- [What you have to do]
Skip the pictures, please, and write out exactly the lines from the opening of the data through the line containing "2. Generate an [App".

START The input

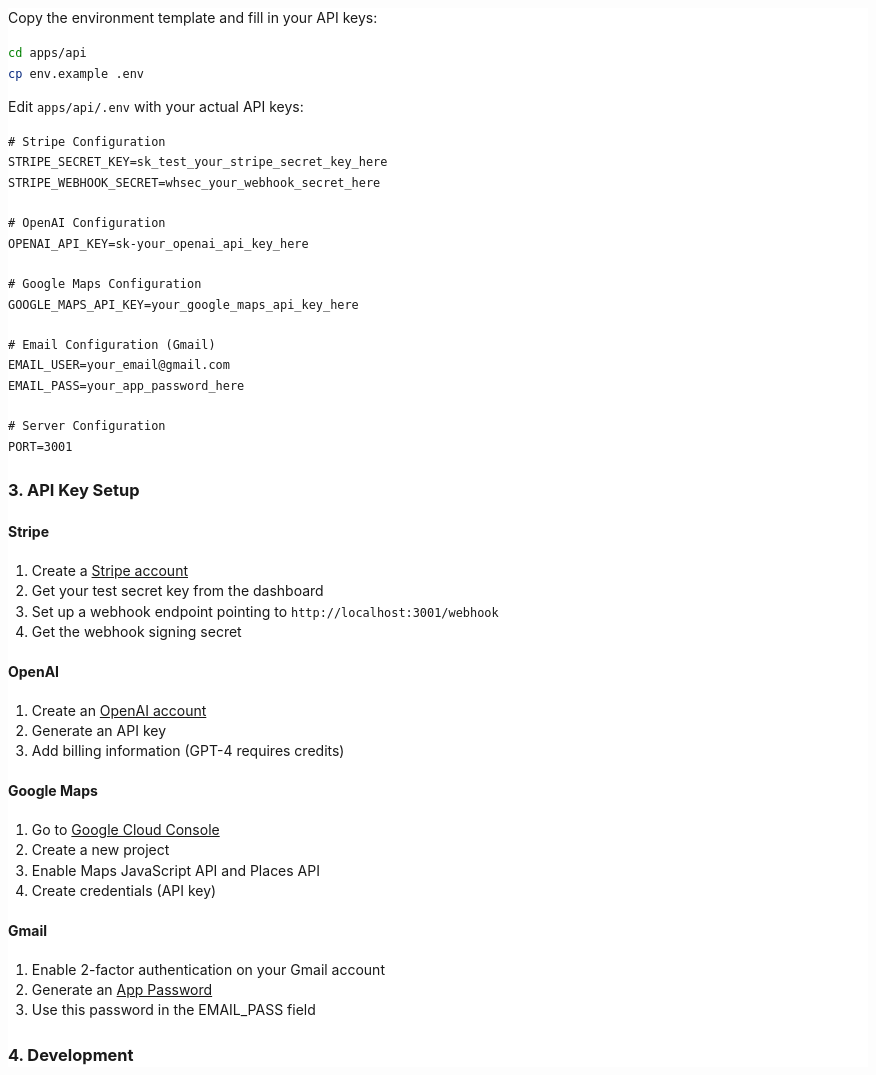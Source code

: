 Copy the environment template and fill in your API keys:

```bash
cd apps/api
cp env.example .env
```

Edit `apps/api/.env` with your actual API keys:

```env
# Stripe Configuration
STRIPE_SECRET_KEY=sk_test_your_stripe_secret_key_here
STRIPE_WEBHOOK_SECRET=whsec_your_webhook_secret_here

# OpenAI Configuration
OPENAI_API_KEY=sk-your_openai_api_key_here

# Google Maps Configuration
GOOGLE_MAPS_API_KEY=your_google_maps_api_key_here

# Email Configuration (Gmail)
EMAIL_USER=your_email@gmail.com
EMAIL_PASS=your_app_password_here

# Server Configuration
PORT=3001
```

### 3. API Key Setup

#### Stripe
1. Create a [Stripe account](https://stripe.com)
2. Get your test secret key from the dashboard
3. Set up a webhook endpoint pointing to `http://localhost:3001/webhook`
4. Get the webhook signing secret

#### OpenAI
1. Create an [OpenAI account](https://platform.openai.com)
2. Generate an API key
3. Add billing information (GPT-4 requires credits)

#### Google Maps
1. Go to [Google Cloud Console](https://console.cloud.google.com)
2. Create a new project
3. Enable Maps JavaScript API and Places API
4. Create credentials (API key)

#### Gmail
1. Enable 2-factor authentication on your Gmail account
2. Generate an [App Password](https://myaccount.google.com/apppasswords)
3. Use this password in the EMAIL_PASS field

### 4. Development
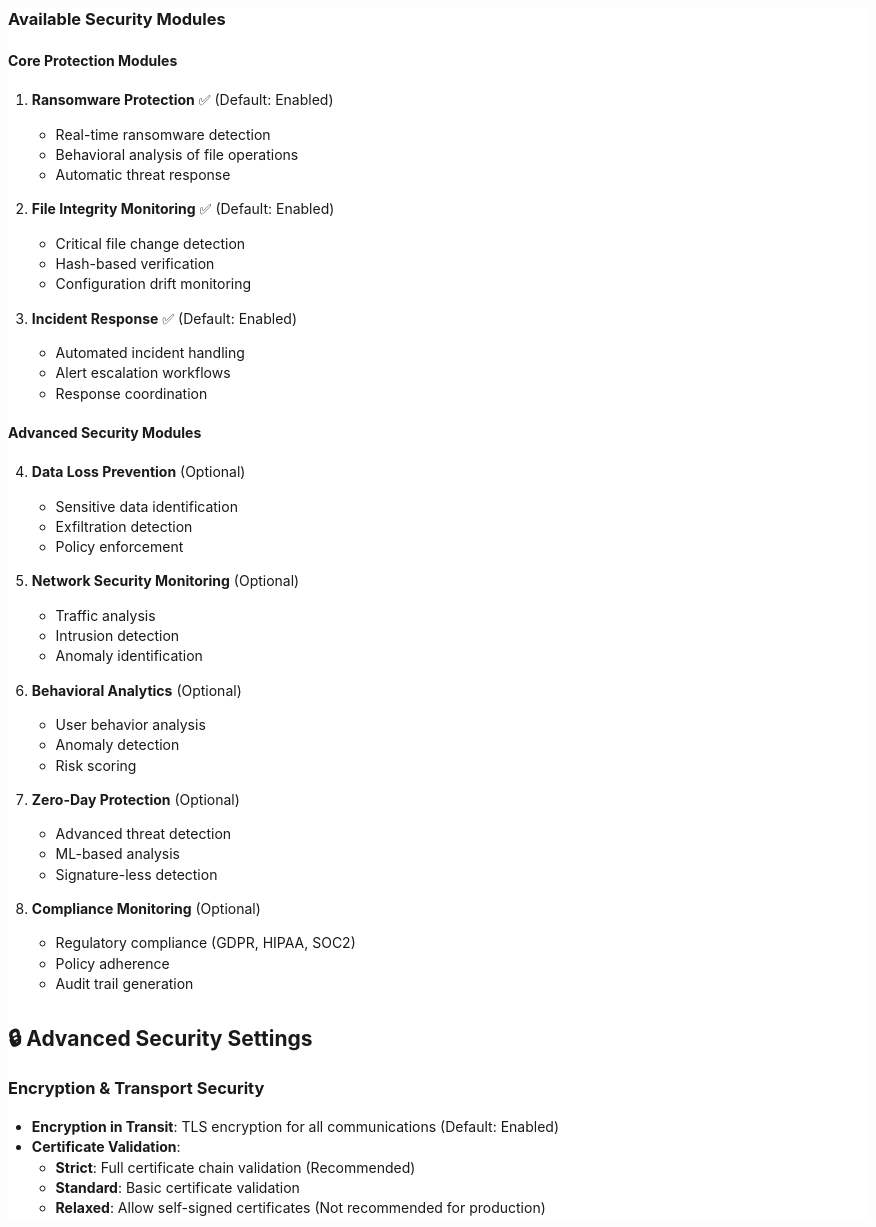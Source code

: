 ### Available Security Modules

#### Core Protection Modules
1. **Ransomware Protection** ✅ (Default: Enabled)
   - Real-time ransomware detection
   - Behavioral analysis of file operations
   - Automatic threat response

2. **File Integrity Monitoring** ✅ (Default: Enabled)
   - Critical file change detection
   - Hash-based verification
   - Configuration drift monitoring

3. **Incident Response** ✅ (Default: Enabled)
   - Automated incident handling
   - Alert escalation workflows
   - Response coordination

#### Advanced Security Modules
4. **Data Loss Prevention** (Optional)
   - Sensitive data identification
   - Exfiltration detection
   - Policy enforcement

5. **Network Security Monitoring** (Optional)
   - Traffic analysis
   - Intrusion detection
   - Anomaly identification

6. **Behavioral Analytics** (Optional)
   - User behavior analysis
   - Anomaly detection
   - Risk scoring

7. **Zero-Day Protection** (Optional)
   - Advanced threat detection
   - ML-based analysis
   - Signature-less detection

8. **Compliance Monitoring** (Optional)
   - Regulatory compliance (GDPR, HIPAA, SOC2)
   - Policy adherence
   - Audit trail generation

## 🔒 Advanced Security Settings

### Encryption & Transport Security
- **Encryption in Transit**: TLS encryption for all communications (Default: Enabled)
- **Certificate Validation**: 
  - **Strict**: Full certificate chain validation (Recommended)
  - **Standard**: Basic certificate validation
  - **Relaxed**: Allow self-signed certificates (Not recommended for production)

END The input

- [Response area]
Source code

: Copy the environment template and fill in your API keys:

```bash
cd apps/api
cp env.example .env
```

Edit `apps/api/.env` with your actual API keys:

```env
# Stripe Configuration
STRIPE_SECRET_KEY=sk_test_your_stripe_secret_key_here
STRIPE_WEBHOOK_SECRET=whsec_your_webhook_secret_here

# OpenAI Configuration
OPENAI_API_KEY=sk-your_openai_api_key_here

# Google Maps Configuration
GOOGLE_MAPS_API_KEY=your_google_maps_api_key_here

# Email Configuration (Gmail)
EMAIL_USER=your_email@gmail.com
EMAIL_PASS=your_app_password_here

# Server Configuration
PORT=3001
```

### 3. API Key Setup

#### Stripe
1. Create a [Stripe account](https://stripe.com)
2. Get your test secret key from the dashboard
3. Set up a webhook endpoint pointing to `http://localhost:3001/webhook`
4. Get the webhook signing secret

#### OpenAI
1. Create an [OpenAI account](https://platform.openai.com)
2. Generate an API key
3. Add billing information (GPT-4 requires credits)

#### Google Maps
1. Go to [Google Cloud Console](https://console.cloud.google.com)
2. Create a new project
3. Enable Maps JavaScript API and Places API
4. Create credentials (API key)

#### Gmail
1. Enable 2-factor authentication on your Gmail account
2. Generate an [App Password](https://myaccount.google.com/apppasswords)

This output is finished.